[Stored data]
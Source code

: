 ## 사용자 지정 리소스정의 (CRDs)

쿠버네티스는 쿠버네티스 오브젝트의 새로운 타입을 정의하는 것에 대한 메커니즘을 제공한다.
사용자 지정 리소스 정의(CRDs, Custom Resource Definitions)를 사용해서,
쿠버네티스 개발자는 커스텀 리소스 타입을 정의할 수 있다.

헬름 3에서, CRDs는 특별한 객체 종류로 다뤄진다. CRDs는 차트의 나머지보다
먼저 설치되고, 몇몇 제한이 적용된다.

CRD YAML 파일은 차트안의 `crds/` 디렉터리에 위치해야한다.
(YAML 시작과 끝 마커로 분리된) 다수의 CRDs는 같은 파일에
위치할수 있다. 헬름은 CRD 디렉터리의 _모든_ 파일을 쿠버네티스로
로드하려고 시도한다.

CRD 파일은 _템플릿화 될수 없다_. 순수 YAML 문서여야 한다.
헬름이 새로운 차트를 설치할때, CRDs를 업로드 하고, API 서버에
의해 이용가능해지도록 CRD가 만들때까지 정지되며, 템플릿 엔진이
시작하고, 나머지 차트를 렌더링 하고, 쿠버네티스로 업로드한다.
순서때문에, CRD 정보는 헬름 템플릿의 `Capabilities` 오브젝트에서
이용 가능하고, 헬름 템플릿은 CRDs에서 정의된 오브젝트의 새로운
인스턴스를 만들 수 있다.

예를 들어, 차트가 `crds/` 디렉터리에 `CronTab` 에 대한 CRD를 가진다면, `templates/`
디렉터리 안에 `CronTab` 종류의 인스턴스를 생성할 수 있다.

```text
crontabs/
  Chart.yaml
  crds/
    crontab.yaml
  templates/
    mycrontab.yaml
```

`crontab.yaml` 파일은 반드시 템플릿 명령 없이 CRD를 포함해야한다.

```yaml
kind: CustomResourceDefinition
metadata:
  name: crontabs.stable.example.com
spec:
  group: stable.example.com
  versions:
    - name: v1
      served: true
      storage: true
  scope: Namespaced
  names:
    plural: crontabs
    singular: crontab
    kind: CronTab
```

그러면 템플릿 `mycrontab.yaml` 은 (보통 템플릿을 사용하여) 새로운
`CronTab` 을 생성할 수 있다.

* Task prompt: Pick out the lines above that hold the string "오브젝트의" and show them.

* The answer:
쿠버네티스는 쿠버네티스 오브젝트의 새로운 타입을 정의하는 것에 대한 메커니즘을 제공한다.
이용 가능하고, 헬름 템플릿은 CRDs에서 정의된 오브젝트의 새로운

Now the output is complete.